Created in October-December 2022 for the National Library of Scotland's Data Foundry by Gustavo Candela, National Librarian’s Research Fellowship in Digital Scholarship 2022-23
This dataset represents the descriptive metadata from the Moving Image Archive catalogue, which is Scotland’s national collection of moving images.
Import the libraries required to extract the information from MARCXML to a CSV file:
import pymarc, re, csv
from pymarc import parse_xml_to_array
To extract the metadata we'll mainly use Pymarc, a Python 3 library for working with bibliographic data encoded in MARC21. The metadata will be stored in a CSV (comma-separated values) text file.
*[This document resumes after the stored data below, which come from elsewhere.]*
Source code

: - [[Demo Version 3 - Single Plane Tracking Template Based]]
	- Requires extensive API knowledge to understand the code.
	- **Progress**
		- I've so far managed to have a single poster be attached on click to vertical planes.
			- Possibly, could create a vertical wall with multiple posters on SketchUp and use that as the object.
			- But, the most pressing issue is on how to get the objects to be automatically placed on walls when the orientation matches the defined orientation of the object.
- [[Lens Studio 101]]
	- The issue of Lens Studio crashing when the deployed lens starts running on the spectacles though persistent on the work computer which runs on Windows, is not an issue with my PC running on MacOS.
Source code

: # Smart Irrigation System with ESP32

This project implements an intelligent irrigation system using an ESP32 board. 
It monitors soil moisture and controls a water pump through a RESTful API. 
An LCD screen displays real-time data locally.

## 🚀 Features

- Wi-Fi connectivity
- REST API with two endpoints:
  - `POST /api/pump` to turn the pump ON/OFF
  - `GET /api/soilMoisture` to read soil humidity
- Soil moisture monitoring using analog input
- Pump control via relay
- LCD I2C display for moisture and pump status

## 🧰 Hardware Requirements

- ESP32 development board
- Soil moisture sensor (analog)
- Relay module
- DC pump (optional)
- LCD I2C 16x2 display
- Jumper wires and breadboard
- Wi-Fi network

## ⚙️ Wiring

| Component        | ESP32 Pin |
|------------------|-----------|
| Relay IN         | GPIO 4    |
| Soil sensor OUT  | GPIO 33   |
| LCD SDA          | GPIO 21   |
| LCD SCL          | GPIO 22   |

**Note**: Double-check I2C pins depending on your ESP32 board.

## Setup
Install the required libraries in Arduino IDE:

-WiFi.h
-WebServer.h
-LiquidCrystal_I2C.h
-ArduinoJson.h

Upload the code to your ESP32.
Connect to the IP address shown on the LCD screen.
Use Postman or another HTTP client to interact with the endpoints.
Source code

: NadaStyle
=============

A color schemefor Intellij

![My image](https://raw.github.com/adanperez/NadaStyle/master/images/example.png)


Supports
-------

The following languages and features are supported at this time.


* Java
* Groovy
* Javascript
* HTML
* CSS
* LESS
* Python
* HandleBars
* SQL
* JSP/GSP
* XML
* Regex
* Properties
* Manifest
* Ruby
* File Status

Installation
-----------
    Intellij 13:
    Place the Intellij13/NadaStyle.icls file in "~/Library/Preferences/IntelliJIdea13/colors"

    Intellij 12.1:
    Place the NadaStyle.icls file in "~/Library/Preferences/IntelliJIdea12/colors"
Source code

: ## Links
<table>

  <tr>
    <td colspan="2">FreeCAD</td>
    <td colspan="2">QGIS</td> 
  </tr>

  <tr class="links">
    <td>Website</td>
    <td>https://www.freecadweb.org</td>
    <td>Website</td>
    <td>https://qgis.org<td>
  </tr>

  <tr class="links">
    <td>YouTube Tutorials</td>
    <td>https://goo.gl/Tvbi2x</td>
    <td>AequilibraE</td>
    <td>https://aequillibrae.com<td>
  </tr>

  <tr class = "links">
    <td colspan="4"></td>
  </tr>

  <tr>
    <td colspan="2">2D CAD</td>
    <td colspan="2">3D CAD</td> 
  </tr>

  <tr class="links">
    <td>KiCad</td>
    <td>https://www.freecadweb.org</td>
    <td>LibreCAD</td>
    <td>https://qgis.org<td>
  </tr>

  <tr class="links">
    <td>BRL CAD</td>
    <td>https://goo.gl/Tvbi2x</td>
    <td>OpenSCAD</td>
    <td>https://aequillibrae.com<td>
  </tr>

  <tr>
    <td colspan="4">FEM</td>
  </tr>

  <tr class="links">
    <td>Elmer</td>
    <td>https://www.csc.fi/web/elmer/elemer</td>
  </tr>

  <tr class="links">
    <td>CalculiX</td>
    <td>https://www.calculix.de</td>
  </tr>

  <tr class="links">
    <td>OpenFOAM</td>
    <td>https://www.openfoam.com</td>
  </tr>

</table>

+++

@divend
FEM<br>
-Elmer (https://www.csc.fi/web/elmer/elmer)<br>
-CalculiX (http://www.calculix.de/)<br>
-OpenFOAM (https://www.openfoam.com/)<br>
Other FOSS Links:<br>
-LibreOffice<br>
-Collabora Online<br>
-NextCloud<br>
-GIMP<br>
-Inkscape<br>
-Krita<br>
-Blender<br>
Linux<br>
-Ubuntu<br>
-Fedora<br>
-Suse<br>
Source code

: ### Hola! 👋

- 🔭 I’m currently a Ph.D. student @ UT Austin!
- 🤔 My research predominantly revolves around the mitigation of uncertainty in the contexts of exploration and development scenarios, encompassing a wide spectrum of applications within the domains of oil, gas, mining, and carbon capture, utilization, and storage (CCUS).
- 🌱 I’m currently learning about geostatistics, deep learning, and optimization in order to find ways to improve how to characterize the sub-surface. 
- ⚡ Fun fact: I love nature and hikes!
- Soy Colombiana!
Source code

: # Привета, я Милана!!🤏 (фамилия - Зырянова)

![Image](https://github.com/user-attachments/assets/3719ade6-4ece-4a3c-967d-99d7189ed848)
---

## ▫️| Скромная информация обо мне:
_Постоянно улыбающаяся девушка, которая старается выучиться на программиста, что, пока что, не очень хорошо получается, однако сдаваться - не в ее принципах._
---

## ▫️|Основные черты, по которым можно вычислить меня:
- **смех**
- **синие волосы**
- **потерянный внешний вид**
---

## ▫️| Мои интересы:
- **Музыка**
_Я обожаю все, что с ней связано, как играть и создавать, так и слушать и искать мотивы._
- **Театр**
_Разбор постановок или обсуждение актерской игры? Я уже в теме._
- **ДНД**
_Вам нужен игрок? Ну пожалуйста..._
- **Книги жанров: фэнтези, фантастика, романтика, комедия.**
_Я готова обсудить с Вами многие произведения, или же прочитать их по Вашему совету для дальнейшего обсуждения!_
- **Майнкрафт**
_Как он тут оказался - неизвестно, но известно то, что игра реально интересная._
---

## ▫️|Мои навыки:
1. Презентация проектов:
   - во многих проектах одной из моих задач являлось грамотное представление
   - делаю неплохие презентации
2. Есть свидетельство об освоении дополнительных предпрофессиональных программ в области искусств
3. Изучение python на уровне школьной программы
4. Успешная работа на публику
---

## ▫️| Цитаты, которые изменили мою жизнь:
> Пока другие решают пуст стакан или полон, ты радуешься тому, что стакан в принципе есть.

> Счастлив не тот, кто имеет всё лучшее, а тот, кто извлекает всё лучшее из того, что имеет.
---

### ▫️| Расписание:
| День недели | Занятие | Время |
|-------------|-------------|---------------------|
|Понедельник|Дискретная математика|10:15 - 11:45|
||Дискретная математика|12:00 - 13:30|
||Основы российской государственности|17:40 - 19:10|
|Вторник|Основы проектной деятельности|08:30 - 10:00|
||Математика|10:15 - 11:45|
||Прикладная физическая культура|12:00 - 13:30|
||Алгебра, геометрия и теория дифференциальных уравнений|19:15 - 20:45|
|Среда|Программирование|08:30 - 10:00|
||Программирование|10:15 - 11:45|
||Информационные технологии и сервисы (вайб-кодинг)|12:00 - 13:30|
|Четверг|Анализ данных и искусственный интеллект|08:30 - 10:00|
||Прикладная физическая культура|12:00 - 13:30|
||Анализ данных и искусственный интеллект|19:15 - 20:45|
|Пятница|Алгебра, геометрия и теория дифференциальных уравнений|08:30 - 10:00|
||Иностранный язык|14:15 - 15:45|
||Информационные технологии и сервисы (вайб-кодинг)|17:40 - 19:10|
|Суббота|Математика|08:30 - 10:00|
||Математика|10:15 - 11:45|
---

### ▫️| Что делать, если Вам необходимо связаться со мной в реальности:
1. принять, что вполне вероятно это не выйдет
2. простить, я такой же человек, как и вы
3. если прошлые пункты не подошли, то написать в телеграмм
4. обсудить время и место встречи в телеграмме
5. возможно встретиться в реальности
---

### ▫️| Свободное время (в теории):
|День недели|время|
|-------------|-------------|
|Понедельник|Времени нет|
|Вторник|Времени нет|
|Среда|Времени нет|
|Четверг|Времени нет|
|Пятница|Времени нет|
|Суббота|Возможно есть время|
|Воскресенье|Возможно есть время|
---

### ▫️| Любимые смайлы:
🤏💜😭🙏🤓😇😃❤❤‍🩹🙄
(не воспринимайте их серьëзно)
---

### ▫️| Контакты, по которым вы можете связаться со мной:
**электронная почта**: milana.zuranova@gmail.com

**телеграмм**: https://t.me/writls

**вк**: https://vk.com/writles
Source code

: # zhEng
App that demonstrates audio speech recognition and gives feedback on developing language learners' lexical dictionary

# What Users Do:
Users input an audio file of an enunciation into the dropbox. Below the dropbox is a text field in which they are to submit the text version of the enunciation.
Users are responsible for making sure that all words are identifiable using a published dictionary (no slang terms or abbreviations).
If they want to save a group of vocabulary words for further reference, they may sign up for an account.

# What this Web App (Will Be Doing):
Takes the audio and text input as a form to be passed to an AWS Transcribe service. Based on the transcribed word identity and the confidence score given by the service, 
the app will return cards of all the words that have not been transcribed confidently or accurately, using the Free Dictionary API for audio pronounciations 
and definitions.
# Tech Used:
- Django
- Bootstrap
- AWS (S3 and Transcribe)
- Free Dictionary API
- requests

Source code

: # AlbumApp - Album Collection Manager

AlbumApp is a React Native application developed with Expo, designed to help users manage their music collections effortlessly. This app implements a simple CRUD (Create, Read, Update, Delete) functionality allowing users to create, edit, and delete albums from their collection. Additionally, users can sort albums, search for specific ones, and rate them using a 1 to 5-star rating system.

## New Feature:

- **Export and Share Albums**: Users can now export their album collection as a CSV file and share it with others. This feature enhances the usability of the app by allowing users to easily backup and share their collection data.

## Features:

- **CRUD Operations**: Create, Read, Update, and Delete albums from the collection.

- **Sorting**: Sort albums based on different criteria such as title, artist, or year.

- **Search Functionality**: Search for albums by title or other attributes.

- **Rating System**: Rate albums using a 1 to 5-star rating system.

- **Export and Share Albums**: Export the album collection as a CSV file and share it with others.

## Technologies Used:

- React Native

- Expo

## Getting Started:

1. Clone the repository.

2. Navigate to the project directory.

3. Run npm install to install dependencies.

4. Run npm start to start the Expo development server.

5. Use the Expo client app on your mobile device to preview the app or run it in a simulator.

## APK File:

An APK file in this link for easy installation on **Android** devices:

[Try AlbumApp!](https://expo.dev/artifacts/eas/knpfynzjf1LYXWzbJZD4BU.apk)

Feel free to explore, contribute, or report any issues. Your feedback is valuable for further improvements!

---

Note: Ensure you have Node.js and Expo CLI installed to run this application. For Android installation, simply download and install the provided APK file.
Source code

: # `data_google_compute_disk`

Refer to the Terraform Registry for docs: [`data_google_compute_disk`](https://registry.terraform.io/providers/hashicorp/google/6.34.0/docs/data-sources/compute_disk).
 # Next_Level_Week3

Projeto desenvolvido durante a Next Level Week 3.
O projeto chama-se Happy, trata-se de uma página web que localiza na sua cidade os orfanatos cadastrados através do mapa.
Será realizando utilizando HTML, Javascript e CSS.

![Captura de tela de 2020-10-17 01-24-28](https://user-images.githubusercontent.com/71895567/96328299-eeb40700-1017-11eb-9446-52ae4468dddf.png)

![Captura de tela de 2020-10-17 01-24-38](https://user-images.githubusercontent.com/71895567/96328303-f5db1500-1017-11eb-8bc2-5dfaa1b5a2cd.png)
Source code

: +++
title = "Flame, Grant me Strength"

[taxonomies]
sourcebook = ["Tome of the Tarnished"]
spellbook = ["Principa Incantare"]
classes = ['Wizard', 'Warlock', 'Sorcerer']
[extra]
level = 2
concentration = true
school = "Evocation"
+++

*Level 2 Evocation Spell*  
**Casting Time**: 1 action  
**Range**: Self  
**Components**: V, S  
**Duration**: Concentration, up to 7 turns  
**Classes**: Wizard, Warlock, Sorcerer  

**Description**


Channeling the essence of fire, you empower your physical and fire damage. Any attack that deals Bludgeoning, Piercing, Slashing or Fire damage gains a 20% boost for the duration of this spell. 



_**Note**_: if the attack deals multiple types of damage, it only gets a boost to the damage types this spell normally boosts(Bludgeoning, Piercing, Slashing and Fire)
*Note: If you'd like to reuse this code for other MARC datasets you may have to refine the code to retrieve additional and/or different MARC fields according to how the metadata is defined.
with open('../data/output/movingImageArchive.csv', 'w') as csv_file:
csv_output = csv.writer(csv_file, delimiter = ',', quotechar = '"', quoting = csv.QUOTE_MINIMAL)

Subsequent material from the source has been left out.